Timestamped data are recorded at no fixed interval and so must be accumulated over intervals such as daily, weekly or monthly. The time series may also be delineated based on values of the variables listed in the BY statement. Program statements are processed individually for each BY group in contrast to the SAS DATA step which processes data row by row.
In this document, we will cover the basics of setting up a CAS session and a library which will house the data and any models created. We will copy a dataset into the library and use PROC TSMODEL to accumulate the data into time series with BY groups and an ID variable. Finally, a new time series containing a time lagged version of the original data will be created. This will form the basis for creating more advanced models where the correlations between original and lagged data can be used to find patterns of seasonality, intermittency, trends and so forth. These additional topics will be covered in the subsequent papers in this series.

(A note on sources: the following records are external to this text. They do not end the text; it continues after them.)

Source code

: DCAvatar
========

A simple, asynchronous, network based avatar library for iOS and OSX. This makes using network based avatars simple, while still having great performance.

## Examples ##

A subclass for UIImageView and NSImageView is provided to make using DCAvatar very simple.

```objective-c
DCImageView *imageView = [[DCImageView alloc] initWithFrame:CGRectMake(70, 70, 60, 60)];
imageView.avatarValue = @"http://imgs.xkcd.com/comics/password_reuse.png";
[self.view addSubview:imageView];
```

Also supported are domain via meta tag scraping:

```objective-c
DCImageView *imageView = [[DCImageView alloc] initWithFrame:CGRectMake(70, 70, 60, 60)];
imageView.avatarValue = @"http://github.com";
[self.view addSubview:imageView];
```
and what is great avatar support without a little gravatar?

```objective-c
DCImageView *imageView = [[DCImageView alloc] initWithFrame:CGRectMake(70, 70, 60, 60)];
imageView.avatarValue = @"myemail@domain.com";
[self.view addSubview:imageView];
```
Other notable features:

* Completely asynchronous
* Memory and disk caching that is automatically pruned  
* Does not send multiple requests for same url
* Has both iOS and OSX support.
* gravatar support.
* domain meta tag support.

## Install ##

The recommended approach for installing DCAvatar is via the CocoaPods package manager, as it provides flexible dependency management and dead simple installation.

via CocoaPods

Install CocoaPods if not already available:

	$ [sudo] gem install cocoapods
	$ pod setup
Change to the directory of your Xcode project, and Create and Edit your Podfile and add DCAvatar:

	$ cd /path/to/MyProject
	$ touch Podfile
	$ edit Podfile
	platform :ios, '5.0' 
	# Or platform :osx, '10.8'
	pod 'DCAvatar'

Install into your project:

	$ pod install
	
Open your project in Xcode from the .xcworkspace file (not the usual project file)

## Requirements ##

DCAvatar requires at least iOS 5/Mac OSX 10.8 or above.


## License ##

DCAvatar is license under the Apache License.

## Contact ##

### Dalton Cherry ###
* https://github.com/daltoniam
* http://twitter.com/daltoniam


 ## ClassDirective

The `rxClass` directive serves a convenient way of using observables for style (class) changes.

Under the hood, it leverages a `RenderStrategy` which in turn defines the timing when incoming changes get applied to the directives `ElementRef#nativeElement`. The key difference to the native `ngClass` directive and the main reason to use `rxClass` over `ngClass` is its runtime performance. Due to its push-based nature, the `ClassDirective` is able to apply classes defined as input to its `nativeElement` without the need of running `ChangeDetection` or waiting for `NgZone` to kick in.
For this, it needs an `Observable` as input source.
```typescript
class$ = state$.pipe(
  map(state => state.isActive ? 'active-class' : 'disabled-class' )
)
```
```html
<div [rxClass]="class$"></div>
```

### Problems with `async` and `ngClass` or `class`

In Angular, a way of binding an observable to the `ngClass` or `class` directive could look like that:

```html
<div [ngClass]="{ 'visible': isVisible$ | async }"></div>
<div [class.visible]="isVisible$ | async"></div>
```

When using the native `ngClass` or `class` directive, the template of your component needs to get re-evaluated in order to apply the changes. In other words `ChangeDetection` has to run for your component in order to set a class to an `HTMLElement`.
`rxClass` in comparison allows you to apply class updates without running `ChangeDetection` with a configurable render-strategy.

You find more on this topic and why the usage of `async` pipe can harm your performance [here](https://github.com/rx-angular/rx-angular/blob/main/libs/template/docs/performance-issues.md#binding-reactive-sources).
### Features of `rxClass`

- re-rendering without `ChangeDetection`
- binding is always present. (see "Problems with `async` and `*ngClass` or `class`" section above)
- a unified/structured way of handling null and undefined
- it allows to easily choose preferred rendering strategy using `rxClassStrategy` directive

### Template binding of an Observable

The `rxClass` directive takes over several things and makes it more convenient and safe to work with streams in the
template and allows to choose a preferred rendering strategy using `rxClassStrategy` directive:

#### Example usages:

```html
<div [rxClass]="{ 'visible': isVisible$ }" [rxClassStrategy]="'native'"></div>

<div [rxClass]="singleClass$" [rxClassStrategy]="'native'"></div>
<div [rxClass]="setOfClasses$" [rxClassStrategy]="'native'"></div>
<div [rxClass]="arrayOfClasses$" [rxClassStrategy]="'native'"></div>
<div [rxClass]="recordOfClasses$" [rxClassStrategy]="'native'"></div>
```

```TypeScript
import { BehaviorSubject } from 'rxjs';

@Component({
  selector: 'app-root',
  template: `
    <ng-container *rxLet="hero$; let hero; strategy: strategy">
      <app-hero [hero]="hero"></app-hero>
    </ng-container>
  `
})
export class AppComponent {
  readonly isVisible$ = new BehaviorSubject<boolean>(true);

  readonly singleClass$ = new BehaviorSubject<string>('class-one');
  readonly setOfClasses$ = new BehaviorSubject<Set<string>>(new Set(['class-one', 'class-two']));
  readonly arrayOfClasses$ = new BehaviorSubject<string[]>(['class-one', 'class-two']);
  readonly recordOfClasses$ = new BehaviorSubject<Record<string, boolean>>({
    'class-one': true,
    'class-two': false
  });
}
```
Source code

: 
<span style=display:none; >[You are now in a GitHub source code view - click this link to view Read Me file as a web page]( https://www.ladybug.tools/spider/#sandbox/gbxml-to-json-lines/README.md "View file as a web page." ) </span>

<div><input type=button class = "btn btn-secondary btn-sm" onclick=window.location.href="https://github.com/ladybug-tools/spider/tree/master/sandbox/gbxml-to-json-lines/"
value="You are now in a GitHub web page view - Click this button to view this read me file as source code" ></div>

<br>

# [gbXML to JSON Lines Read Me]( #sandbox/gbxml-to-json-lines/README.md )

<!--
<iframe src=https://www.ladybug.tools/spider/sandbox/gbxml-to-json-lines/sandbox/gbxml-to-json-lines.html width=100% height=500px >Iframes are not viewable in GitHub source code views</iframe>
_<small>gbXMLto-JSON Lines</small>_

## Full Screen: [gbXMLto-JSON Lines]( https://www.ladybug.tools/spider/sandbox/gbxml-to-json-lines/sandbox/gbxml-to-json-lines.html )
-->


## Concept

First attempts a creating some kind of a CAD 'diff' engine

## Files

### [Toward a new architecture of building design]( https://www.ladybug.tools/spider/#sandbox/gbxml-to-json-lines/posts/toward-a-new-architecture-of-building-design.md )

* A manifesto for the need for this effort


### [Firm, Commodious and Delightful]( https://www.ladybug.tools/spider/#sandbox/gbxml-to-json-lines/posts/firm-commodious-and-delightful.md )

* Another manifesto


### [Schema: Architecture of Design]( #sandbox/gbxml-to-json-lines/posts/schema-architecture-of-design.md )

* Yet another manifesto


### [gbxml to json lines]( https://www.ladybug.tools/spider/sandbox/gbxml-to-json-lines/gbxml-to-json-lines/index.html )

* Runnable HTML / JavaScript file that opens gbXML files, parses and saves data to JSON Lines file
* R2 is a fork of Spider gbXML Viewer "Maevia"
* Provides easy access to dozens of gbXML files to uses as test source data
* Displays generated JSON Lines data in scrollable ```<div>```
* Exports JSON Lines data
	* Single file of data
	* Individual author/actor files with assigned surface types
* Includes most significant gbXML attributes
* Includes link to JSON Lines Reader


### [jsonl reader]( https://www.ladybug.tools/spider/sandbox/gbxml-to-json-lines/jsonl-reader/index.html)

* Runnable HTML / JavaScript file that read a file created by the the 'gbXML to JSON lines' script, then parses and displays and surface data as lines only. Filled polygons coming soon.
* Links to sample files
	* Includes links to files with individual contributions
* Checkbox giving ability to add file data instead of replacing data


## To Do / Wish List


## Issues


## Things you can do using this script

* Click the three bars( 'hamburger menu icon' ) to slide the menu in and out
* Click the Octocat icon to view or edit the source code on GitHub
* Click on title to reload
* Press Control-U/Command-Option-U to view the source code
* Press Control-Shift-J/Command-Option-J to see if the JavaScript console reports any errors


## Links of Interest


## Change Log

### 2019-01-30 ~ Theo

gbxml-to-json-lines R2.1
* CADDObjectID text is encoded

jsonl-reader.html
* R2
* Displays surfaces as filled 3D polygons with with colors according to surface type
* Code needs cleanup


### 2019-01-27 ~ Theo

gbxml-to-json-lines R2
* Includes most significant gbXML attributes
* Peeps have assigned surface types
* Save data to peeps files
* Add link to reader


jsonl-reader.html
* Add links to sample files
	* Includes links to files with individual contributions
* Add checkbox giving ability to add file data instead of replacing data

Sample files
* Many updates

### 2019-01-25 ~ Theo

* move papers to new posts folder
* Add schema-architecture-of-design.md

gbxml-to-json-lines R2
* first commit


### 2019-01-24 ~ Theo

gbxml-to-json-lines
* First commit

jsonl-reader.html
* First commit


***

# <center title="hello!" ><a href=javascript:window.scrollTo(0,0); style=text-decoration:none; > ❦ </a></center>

The first step in using PROC TSMODEL in SAS Viya is setting up a CAS session and linking a library to it. The two lines of code below show an example of creating a CAS session named ‘mycas’ and a library named ‘mylib’ linked to the ‘mycas’ session.
cas mycas; libname mylib cas sessref = mycas;
The code below shows how a data table can be copied from the sashelp library to the mylib library using a DATA step. A data table named ‘pricedata’ is created in the ‘mylib’ library and populated with the data from the ‘pricedata’ in the ‘sashelp’ library.
data mylib.pricedata; set sashelp.pricedata; run;
Next, the time series are accumulated from the input data table in PROC TSMODEL as shown in the first portion of the code below. The output data table, ‘timeSeries’, contains the unique time series listed in the VAR statements. Each of the variables, ‘sale’, ‘price’ and ‘discount’, are accumulated and either summed or averaged as specified over the interval specified in the ID statement into unique time series for each value of the BY variables. For example, the ‘sale’ variable contains unique time series of the sum of sales accumulated over each month for each combination of the values of ‘regionname’, ‘productline’ and ‘productname’ while the ‘price’ and ‘discount’ variables contained the average of the accumulated values. The ID for each row of values in the time series is the ‘date’ variable for the specified interval. It contains the month and year which range from Jan 1998 to Dec 2002. The ID variable repeats this sequence for each BY group.
The outarray table ‘newTimeSeries’ and the outarrays variable ‘lagSale’ are declared for creating a new data table that can be manipulated through CMP programming statements as shown in the next section.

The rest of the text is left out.